Each line in the entries below that holds the string "view" is to be listed.

[Collection entries]
++++
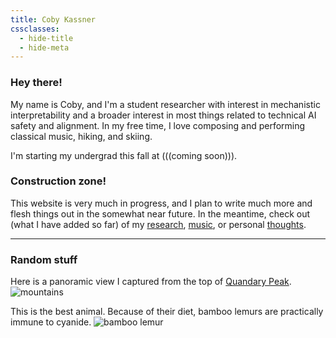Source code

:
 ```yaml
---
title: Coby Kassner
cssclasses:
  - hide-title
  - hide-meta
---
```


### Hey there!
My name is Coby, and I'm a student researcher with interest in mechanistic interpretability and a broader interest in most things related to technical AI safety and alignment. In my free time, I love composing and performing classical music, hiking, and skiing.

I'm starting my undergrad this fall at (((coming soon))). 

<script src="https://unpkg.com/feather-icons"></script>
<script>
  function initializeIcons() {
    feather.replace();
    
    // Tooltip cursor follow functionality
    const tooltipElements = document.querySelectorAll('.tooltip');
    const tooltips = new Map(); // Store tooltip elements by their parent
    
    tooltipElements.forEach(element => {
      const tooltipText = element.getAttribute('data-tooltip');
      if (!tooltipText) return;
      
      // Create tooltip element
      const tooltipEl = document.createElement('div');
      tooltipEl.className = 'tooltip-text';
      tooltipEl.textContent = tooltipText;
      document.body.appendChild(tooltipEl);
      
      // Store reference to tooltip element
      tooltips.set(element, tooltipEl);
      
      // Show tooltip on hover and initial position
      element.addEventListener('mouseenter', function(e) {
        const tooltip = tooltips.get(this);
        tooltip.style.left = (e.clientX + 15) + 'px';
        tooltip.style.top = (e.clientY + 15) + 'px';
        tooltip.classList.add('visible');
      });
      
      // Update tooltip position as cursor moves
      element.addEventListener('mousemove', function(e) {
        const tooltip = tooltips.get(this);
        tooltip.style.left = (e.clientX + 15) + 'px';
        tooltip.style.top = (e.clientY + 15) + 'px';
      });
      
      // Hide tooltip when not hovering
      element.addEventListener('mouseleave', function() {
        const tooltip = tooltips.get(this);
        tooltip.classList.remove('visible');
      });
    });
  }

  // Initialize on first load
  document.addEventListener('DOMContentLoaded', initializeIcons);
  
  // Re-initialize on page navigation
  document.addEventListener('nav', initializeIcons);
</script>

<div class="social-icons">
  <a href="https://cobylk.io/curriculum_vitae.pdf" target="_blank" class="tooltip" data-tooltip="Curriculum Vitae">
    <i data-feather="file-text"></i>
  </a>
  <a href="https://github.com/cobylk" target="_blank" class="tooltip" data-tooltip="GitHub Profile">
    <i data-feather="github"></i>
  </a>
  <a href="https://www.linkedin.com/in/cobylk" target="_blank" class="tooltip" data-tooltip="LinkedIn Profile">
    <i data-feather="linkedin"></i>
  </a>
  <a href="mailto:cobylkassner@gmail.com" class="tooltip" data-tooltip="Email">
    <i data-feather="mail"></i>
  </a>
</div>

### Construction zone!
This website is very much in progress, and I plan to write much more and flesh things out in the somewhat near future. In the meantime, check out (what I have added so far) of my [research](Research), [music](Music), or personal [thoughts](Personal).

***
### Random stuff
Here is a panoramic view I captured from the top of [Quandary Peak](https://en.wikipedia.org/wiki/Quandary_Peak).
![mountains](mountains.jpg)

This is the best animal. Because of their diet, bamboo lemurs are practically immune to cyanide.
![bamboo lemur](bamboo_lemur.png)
++++
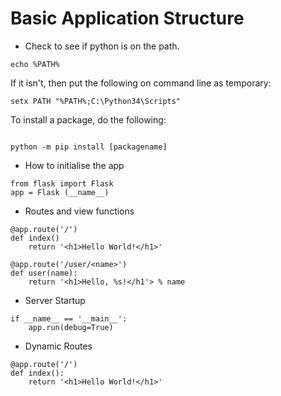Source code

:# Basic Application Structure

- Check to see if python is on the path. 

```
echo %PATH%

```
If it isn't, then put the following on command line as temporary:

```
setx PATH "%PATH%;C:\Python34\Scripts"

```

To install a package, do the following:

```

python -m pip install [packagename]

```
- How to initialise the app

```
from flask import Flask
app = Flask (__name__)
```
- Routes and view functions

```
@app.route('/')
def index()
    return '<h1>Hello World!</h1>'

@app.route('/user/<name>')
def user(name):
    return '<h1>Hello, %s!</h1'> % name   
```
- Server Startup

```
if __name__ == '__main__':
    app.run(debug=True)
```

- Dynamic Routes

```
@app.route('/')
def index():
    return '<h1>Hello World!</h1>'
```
++++
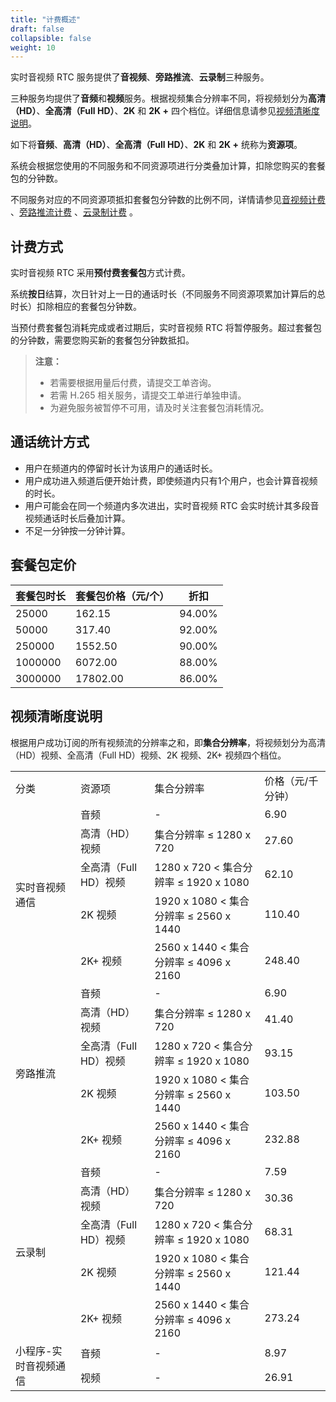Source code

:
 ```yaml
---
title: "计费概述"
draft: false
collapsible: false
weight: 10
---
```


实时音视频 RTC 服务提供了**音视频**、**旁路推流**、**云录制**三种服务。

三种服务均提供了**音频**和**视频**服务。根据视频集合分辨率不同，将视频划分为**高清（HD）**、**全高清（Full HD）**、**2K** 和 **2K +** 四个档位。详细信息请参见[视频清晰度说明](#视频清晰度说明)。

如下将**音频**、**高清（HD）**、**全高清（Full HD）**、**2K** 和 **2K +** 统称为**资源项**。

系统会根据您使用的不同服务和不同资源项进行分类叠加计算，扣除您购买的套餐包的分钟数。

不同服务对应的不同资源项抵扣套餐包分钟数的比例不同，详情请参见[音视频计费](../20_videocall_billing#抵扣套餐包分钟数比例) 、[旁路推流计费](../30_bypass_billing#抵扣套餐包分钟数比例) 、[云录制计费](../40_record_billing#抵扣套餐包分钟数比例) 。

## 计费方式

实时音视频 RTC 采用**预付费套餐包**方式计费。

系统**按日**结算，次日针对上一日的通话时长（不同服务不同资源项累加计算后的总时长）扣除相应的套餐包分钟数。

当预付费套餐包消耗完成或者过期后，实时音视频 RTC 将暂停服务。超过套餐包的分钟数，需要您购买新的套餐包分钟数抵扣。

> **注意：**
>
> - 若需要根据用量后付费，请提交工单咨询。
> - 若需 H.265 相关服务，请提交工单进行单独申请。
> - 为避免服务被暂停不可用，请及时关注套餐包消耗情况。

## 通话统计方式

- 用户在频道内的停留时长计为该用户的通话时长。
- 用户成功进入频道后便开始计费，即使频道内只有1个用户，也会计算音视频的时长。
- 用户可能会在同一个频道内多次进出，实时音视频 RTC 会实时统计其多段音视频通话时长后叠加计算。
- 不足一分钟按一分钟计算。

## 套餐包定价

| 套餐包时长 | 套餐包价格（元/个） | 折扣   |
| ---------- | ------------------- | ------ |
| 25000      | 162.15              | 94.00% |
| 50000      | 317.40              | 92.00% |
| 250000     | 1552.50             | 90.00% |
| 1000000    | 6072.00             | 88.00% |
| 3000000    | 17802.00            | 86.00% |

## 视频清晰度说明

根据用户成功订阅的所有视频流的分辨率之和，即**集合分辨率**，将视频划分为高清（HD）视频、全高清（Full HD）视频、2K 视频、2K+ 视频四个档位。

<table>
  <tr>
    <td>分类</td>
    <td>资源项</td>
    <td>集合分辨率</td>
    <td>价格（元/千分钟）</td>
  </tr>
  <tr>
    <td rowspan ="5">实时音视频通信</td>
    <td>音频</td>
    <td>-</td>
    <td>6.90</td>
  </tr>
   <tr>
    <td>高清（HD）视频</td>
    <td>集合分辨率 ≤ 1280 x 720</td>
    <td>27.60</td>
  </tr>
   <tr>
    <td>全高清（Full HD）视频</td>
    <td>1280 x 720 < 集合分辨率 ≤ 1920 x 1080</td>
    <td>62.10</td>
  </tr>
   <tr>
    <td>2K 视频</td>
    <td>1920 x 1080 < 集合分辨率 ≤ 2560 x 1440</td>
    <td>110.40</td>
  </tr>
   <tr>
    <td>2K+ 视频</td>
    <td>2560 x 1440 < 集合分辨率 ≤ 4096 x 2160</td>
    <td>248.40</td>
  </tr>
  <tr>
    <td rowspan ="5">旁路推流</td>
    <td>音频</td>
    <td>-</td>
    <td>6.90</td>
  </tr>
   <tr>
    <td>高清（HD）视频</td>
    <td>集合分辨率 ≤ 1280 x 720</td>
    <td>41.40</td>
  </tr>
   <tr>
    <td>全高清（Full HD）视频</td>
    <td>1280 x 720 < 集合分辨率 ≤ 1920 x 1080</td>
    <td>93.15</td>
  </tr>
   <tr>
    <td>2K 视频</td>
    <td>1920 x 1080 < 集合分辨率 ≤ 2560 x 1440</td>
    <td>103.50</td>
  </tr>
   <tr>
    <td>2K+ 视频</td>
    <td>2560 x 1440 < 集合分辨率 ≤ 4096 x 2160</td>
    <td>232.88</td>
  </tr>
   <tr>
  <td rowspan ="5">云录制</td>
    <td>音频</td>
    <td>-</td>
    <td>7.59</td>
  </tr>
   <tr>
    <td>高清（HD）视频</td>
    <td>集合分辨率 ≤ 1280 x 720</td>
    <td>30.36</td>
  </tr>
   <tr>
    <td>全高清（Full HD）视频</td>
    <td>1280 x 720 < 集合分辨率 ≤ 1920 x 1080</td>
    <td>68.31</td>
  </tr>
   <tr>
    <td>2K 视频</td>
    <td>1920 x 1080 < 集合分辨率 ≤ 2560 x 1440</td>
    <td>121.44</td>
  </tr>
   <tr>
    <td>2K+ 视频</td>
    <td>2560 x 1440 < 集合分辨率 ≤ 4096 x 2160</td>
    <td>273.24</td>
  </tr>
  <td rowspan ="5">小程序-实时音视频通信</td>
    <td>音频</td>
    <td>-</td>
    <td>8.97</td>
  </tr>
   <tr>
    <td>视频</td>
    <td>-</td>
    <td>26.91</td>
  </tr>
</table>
++++
■ **Answer box**
Here is a panoramic view I captured from the top of [Quandary Peak](https://en.wikipedia.org/wiki/Quandary_Peak).
- Routes and view functions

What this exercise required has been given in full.